Source data:
↓
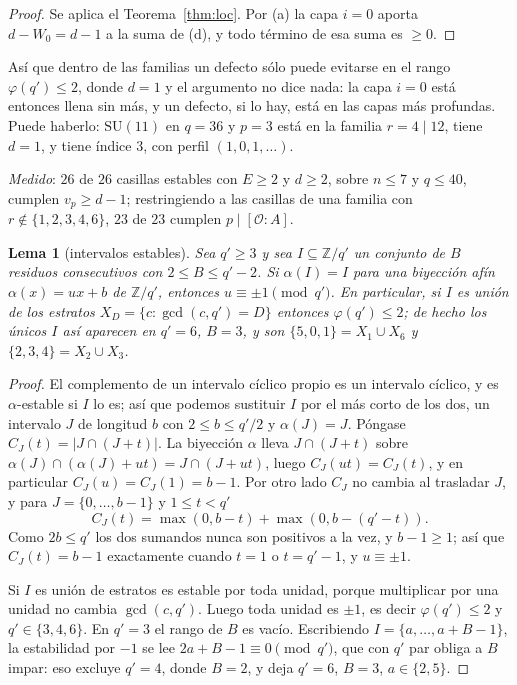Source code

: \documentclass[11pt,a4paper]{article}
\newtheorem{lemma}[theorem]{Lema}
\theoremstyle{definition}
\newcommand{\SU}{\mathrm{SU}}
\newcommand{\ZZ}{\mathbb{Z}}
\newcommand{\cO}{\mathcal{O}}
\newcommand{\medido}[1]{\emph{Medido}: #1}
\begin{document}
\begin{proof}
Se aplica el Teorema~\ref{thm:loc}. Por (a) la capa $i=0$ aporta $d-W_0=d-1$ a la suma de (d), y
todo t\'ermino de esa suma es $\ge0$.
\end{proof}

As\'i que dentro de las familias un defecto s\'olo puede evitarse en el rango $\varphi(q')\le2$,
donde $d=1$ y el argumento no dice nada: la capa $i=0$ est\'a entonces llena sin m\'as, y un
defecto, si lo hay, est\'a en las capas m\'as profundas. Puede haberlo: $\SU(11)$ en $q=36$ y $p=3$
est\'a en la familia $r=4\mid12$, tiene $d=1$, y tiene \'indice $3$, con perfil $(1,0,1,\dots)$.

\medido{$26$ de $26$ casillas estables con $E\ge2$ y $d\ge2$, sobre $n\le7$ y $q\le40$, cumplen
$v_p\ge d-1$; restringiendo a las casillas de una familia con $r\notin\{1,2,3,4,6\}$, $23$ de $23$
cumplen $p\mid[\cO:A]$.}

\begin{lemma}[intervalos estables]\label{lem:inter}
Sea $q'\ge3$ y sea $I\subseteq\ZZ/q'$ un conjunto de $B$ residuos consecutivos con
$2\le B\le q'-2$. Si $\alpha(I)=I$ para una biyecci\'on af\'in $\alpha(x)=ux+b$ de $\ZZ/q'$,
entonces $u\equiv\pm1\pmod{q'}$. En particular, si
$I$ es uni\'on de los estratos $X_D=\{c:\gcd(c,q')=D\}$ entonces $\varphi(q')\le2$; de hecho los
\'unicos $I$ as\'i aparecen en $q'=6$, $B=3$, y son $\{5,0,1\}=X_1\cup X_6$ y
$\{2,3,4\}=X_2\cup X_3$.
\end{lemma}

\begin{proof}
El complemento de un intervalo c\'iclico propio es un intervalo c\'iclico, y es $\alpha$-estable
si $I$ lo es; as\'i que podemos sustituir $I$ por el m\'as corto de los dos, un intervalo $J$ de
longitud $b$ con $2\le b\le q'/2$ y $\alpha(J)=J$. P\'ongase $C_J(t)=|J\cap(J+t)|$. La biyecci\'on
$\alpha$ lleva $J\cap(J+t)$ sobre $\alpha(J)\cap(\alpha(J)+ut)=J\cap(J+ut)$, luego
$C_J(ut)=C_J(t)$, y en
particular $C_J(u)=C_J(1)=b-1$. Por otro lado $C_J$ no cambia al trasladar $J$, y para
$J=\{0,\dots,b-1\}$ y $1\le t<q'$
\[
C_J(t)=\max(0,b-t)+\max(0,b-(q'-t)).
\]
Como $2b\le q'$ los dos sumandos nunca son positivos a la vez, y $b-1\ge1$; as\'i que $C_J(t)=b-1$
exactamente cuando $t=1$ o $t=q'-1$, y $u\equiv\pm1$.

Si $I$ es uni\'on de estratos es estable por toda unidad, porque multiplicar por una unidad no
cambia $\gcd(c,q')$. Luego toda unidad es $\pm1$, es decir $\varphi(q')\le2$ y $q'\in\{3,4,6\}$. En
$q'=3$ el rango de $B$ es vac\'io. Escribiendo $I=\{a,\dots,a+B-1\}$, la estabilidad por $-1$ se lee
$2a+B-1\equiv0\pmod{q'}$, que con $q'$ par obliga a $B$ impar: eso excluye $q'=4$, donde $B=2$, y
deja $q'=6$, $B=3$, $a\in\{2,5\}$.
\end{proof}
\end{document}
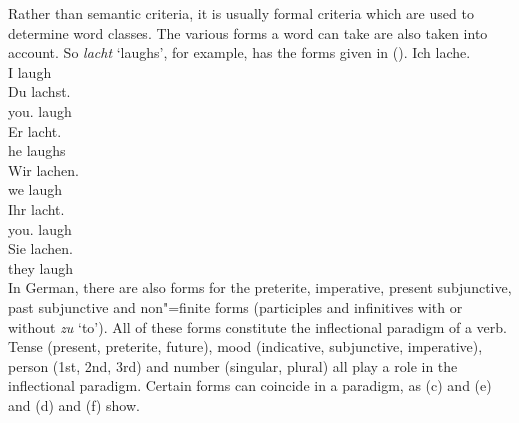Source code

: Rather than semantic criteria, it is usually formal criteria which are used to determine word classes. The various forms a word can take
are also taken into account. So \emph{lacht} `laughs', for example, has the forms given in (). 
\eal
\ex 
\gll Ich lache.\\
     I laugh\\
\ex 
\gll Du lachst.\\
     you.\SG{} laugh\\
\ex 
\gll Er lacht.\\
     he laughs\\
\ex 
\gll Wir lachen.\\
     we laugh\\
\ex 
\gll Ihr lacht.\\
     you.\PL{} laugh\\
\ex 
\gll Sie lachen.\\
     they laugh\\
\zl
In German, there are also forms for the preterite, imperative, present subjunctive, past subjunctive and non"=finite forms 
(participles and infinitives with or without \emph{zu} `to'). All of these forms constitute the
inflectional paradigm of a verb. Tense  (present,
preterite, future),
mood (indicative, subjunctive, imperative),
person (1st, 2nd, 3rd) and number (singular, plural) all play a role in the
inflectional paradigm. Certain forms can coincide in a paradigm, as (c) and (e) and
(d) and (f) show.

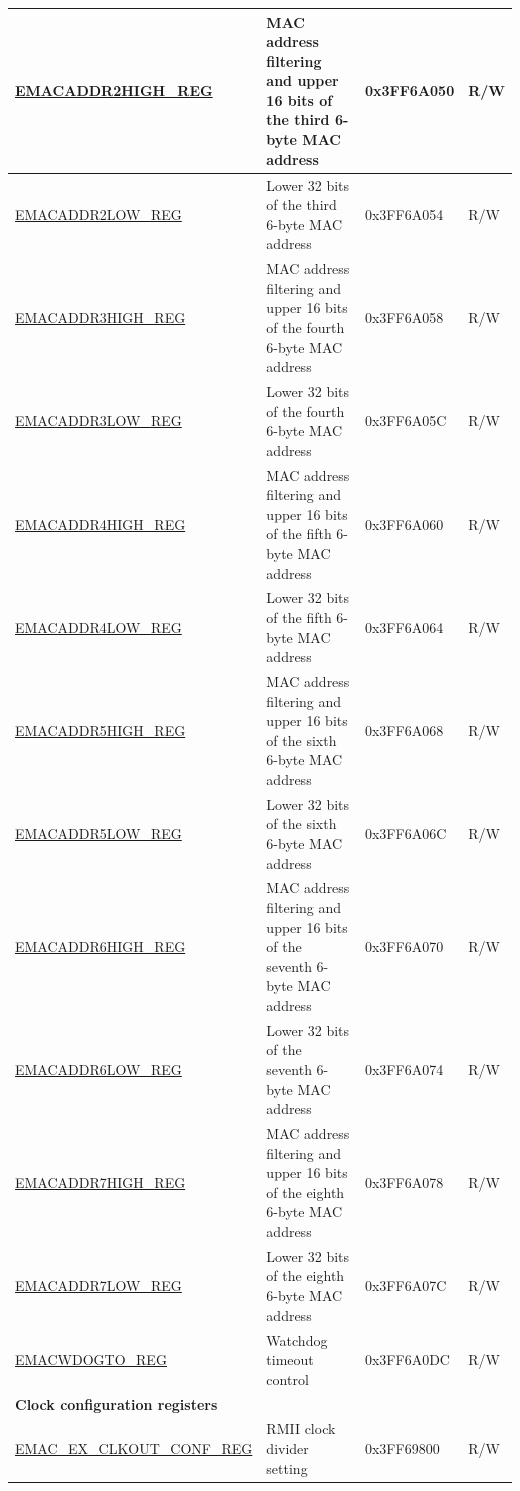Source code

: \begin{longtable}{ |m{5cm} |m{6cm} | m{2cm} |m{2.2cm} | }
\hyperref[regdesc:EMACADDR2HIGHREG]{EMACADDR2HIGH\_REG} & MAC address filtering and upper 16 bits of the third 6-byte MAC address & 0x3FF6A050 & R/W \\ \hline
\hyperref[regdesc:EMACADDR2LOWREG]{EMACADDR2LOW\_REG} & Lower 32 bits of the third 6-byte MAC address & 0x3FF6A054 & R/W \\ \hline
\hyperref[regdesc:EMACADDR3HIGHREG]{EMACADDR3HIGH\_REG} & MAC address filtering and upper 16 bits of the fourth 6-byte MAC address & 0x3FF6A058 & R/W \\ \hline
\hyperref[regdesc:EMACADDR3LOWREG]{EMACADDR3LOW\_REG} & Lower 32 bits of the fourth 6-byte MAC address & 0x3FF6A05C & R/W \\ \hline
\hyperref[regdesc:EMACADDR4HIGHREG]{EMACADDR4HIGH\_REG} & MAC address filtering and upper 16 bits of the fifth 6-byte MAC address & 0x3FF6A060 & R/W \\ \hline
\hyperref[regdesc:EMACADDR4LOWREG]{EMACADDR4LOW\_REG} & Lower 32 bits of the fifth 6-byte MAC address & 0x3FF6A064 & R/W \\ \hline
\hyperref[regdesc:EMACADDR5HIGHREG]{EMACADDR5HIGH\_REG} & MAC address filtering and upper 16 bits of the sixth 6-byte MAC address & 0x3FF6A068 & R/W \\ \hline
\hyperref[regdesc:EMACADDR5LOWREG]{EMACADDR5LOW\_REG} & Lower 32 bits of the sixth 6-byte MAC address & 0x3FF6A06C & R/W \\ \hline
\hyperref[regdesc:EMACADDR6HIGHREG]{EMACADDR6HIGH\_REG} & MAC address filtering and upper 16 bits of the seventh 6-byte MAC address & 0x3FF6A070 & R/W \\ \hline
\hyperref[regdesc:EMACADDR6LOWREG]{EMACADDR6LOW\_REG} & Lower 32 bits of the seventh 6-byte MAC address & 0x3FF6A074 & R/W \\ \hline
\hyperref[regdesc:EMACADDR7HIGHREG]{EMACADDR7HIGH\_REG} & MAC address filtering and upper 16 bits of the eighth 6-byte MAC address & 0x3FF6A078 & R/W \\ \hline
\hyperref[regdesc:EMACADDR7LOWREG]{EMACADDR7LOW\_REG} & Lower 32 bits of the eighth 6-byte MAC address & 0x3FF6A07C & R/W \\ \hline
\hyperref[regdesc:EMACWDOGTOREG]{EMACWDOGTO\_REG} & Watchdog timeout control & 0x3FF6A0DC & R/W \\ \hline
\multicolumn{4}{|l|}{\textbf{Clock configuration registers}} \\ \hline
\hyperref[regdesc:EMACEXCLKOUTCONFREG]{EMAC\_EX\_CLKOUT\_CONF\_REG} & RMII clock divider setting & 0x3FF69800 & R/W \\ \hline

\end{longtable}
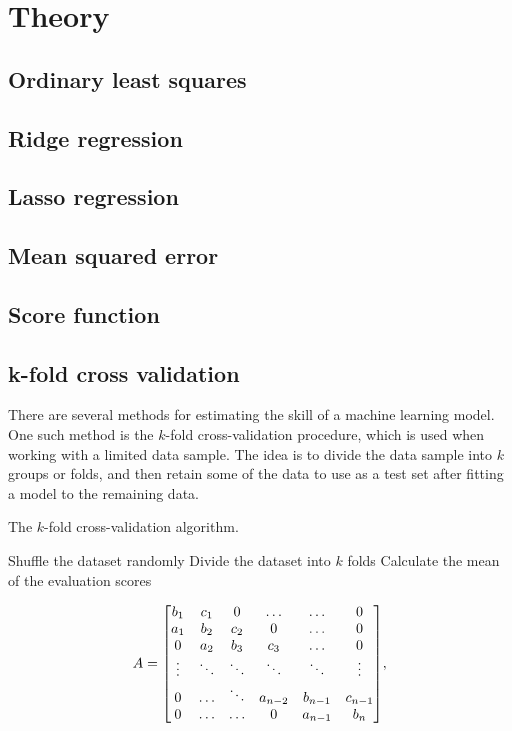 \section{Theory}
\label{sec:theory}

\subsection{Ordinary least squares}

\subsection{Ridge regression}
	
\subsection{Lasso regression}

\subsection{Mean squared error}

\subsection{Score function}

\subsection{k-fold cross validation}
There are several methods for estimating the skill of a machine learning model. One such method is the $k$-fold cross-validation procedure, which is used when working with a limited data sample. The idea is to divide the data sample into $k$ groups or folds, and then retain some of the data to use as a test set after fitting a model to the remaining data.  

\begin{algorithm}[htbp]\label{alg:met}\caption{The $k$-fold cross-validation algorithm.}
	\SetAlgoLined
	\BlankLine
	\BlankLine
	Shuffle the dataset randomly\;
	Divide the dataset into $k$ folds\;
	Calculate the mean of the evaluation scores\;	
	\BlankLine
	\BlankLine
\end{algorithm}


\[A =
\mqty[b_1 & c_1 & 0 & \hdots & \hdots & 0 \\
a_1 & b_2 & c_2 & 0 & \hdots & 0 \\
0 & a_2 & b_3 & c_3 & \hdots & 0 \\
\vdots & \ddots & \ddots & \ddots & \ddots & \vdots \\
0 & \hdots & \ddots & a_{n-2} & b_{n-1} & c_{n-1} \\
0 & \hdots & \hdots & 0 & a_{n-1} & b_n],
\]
↑
From the line that contains "0 & a_2 & b_3 & c_3 & \hdots & 0 \\" down to the final line of the entries, print every line exactly as it is, and only those lines.

0 & a_2 & b_3 & c_3 & \hdots & 0 \\
\vdots & \ddots & \ddots & \ddots & \ddots & \vdots \\
0 & \hdots & \ddots & a_{n-2} & b_{n-1} & c_{n-1} \\
0 & \hdots & \hdots & 0 & a_{n-1} & b_n],
\]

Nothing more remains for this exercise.